16 June 2020

Things to do in your vegetable garden this summer

Botanical horticulturalist Hélèna Dove shares her top tips for your vegetable garden this summer.

By Hélèna Dove

A selection of courgettes

From courgettes to tomatoes, vegetable gardens are bursting to life with veg ready to harvest and enjoy. 

Find out how to care for your fast-growing plants and prepare for autumn. 

Keep on top of watering

Summer is well and truly under way and tender plants such as tomatoes, courgettes and peppers are putting down roots and growing away speedily.

They're thirsty plants and need lots of water to keep growing quickly, so remember to keep watering them regularly. We give ours a good soaking once a week, and feed regularly with liquid feed after they're watered. 

Watering plants
Watering plants/Unsplash

Encourage new growth 

Trimming side shoots is a good way to produce more fruit, particularly for tomatoes

Cordon tomatoes (tomatoes grown upright with a single stem) need to have their side shoots removed. This stops them putting too much energy into growing side shoots instead of producing flowers and juicy fruit.

The side shoot grows from the shoulder of the main stems, and simply need cutting off with scissors or secateurs. It's worth doing this once a week, whilst making sure the main stem is tied securely to its support.

Keep harvesting courgettes, ideally when they're around 15cm which will promote production of new fruits and give you a steady supply.

Older leaves often show signs of powdery mildew so remove these to reduce the spread of the fungus.

Tomato 'Shirley' in the Kitchen Garden
Tomato 'Shirley' Kitchen Garden, Zoe Stewart © RBG Kew

Keep sowing for a constant supply

Keep sowing radish, carrots and beetroot. Sowing a few every week means a constant supply throughout the summer for delicious fresh salads. 

Your root crops planted in mid-spring, like potatoes and carrots, will now be ready for harvesting. 

Keep your herb garden refreshed by sowing new seeds. Get experimental with herbs and try your hand at a new recipe or rustle up a delicious botanical cocktail.


Put garden waste to good use 

Remember to recycle your garden and kitchen waste in a compost heap.

You can green waste from the garden like grass clippings and young leaves to the pile, along with uncooked fruit and vegetables from the kitchen. 

Mix in brown waste, like fallen leaves and cardboard, to stop the pile getting smelly. 

Another way to reduce waste in your kitchen garden is to eat the edible leaves of crops. 

Some crops, like beetroot, carrot and radish, have edible tops. Beetroot leaves are tasty in salads, and their stems are a close relative to chard and are high in vitamins A, K and C. 

Radish tops need to be cooked but add a mustardy kick to stir fries, and carrot tops work well blended in pesto. 

Radish growing
Radish, Markus Spiske/Unsplash

Plan ahead for autumn and winter

Balmy weather and warm summer nights make it easy to forget about autumn and winter. Now is a good time to start planning ahead. 

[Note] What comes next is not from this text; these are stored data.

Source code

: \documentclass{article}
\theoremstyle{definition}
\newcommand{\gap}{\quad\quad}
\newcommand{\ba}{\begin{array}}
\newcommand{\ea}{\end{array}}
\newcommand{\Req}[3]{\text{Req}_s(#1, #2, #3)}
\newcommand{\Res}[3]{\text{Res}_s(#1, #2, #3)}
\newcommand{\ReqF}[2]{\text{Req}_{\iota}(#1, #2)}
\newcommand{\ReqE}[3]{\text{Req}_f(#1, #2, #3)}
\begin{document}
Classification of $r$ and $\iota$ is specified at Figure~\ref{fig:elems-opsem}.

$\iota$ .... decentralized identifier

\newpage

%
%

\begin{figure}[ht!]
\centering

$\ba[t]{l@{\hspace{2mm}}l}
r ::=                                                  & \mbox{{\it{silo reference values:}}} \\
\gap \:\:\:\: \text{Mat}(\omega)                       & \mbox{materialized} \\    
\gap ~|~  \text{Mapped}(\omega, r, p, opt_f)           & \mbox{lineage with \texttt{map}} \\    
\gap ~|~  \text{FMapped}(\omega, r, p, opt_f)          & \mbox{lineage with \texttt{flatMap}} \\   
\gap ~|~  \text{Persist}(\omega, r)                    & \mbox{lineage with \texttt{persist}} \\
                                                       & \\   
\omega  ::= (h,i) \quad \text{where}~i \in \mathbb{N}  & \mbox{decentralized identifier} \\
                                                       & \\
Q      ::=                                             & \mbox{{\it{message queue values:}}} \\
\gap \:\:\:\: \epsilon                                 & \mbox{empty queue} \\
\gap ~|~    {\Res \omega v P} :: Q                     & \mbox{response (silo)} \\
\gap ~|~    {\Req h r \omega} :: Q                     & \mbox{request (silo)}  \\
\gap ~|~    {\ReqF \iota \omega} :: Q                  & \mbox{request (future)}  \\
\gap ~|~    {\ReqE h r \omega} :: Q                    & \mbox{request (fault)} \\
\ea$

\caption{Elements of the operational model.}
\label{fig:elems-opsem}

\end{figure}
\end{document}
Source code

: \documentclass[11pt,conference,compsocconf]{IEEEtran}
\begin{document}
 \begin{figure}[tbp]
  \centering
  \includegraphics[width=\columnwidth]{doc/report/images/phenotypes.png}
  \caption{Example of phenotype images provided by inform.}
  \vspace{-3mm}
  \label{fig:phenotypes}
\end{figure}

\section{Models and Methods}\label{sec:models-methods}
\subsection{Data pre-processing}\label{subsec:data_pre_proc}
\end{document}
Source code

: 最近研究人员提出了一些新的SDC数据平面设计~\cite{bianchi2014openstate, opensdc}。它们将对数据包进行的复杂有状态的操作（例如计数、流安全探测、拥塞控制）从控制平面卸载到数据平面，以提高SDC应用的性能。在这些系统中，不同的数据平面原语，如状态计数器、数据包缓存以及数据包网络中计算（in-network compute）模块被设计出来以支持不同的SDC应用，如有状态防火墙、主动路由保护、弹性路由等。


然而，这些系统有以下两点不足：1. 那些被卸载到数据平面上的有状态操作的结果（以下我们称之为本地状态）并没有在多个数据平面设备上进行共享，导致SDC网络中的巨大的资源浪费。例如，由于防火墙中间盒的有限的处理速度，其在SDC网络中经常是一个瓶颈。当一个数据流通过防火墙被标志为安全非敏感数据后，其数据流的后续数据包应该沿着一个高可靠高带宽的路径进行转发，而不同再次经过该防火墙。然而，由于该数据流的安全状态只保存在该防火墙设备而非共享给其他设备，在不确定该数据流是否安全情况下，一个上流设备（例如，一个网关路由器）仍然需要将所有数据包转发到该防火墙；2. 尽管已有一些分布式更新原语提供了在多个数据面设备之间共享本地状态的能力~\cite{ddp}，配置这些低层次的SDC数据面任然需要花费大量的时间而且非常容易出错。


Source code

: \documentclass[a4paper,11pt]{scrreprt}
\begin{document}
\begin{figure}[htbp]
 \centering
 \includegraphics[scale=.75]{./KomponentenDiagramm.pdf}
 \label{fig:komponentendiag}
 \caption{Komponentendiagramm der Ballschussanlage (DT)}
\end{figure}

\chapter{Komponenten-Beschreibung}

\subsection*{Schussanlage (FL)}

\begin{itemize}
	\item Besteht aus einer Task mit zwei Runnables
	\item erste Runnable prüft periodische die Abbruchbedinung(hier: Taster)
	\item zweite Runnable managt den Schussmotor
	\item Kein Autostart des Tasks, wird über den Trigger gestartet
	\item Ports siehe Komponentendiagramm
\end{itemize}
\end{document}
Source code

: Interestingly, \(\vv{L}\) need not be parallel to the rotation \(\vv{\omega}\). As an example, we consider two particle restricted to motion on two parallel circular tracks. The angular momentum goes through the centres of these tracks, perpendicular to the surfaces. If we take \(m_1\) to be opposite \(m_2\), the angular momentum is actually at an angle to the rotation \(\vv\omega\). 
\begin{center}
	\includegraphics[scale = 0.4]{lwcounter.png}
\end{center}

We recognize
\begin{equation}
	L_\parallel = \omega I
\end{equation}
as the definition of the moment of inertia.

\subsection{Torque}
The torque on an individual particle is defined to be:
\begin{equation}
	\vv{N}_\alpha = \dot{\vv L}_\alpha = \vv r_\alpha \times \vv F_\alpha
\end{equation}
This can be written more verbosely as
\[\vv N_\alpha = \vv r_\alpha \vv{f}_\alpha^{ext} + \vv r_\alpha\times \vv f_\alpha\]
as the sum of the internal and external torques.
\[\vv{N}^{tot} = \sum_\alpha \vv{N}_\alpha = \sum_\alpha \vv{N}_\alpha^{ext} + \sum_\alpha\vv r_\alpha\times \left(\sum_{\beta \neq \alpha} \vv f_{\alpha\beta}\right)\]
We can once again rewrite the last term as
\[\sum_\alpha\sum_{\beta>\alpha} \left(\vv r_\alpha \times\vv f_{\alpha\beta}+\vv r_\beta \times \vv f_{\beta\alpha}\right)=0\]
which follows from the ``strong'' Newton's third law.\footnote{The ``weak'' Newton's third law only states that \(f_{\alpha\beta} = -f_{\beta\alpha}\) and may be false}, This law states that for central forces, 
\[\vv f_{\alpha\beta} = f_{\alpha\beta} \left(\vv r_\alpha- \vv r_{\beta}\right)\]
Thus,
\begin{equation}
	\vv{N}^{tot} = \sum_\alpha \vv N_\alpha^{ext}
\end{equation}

At the end of July and beginning of August it's time to start sowing for autumn and winter crops.

Autumn carrots need to be sown now. After sowing, remember to soak them well with water and continue watering regularly until they germinate. 

Florence fennel is a good veg to plant soon, and seeds can safely be grown in late summer. They're good to plant now because they won't bolt. Bolting is when crops grow quickly and set seed before the vegetables are ready to harvest, causing bitter-tasting leaves. 

Winter and spring cabbages need to be put in the ground to establish and grow large before their growth rates slow with the cooler weather. Other crops to sow now include kohl rabi, swede, spinach and lettuce.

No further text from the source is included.